Q. Considius

RE, IV 1, 912-913, n° 6 (auteur Fr. Münzer) ; BNP, 3, 701, n° I 1 (auteur : K.-L. Elvers) et G. Niccolini, FTP, p. 12.

Sources

D.C., 5, frgt 21, 3 Boissevain ; D.H., 9, 27, 1-5 et Liv., 2, 52, 2-5.

Notice

Q. Considius fut tribun de la plèbe en 476 avec T. Genucius qui est le seul collègue que nous lui connaissions. Nous ne savons quasi rien de lui et le nom de ce tribun pose quelques problèmes. En effet, on le trouve chez Tite-Live et chez Denys d’Halicarnasse. Or les manuscrits fournissent les leçons suivantes : Κοίντου καὶ Κοιντιλίου (Chisianius 58 et Coislinianus 150) et Κοίντου Κοιντίνου (Urbinas 105). Κωνσιδίου est en fait une correction de Sigonius suivie par Jacoby. La première version des manuscrits pose problème car le texte de Denys d’Halicarnasse fait référence à deux tribuns et il y en aurait ainsi trois. Celle de l’Urbinas transforme le nom en Quintus Quintinus. Ce gentilice existe mais est extrêmement rare. Surtout, la correction de Sigonius trouve en fait son explication dans le témoignage de Tite-Live. Là, en effet, il n’est question que de deux tribuns — Q. Considius et T. Genucius — et les manuscrits ne soulèvent aucun problème. Cette correction nous semble donc pleinement justifiée et mérite d’être suivie.

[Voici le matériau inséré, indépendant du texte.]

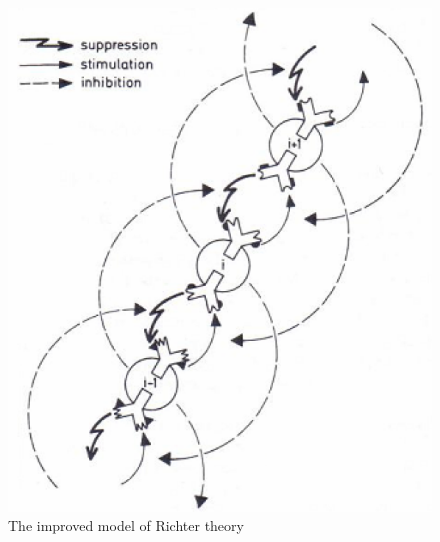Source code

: \documentclass[Proceedings]{ascelike}
\begin{document}
\begin{figure}
\centering
    \includegraphics[scale=0.4] {img/Improved_network_model.png}
    \caption{The improved model of Richter theory}
\end{figure}
\end{document}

Avec son collègue, Q. Considius se signala d’abord en soulevant de nouveau la question agraire[1] et, ensuite, par la mise en accusation du consul de l’année précédente, T. Menenius. Le motif officiel de l’accusation était qu’il aurait laissé prendre le camp du Crémère. Toutefois, comme ces tribuns se firent dans le même temps les promoteurs de la loi agraire, il est possible que cette accusation ait aussi eu un but politique : menacer les patriciens par une forme de chantage afin de faciliter l’adoption de la loi. En tous les cas, T. Menenius fut condamné à une amende de 2 000 as (il mourut peu de temps après) et la loi agraire ne fut pas votée.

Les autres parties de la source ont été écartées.